[Collected data]
○ ○ ○ ○

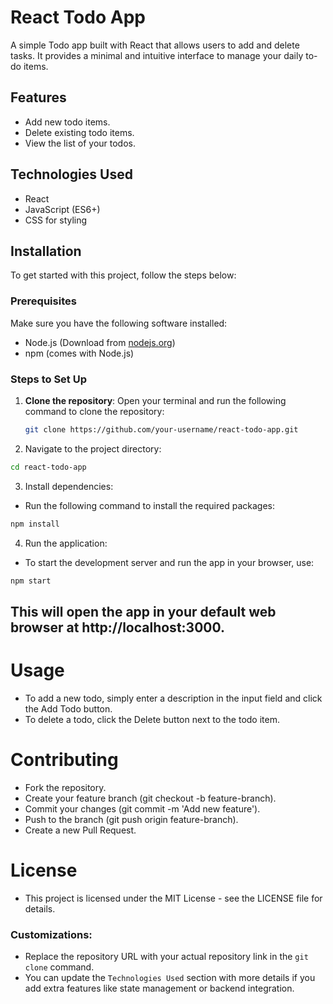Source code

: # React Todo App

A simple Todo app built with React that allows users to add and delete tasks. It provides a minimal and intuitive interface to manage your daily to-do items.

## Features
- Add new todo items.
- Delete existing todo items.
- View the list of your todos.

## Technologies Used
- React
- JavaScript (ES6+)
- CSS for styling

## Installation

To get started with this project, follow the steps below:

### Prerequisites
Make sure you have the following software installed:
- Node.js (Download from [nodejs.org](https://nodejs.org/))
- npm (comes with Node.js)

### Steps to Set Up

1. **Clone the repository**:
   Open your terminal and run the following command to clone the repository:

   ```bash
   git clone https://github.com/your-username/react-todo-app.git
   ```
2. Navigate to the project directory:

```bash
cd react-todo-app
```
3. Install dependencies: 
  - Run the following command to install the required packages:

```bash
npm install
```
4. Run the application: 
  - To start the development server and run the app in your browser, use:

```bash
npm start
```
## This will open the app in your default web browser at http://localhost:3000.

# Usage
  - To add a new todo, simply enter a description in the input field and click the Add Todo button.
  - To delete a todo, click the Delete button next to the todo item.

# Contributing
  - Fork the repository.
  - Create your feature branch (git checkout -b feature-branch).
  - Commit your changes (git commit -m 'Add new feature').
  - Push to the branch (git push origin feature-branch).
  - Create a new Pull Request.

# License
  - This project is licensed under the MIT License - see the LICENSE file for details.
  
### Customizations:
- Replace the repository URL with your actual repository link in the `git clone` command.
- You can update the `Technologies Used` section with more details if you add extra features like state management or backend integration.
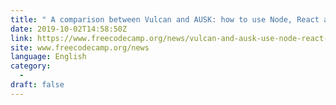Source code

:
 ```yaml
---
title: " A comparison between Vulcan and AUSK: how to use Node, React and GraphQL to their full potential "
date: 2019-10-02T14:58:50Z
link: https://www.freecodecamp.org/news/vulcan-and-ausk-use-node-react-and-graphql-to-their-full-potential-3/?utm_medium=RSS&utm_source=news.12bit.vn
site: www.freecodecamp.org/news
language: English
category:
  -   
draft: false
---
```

○ ○ ○ ○

- _What is being asked_
A bare number should be your reply: how many lines in the entries above include the word "button".

- _Response_
2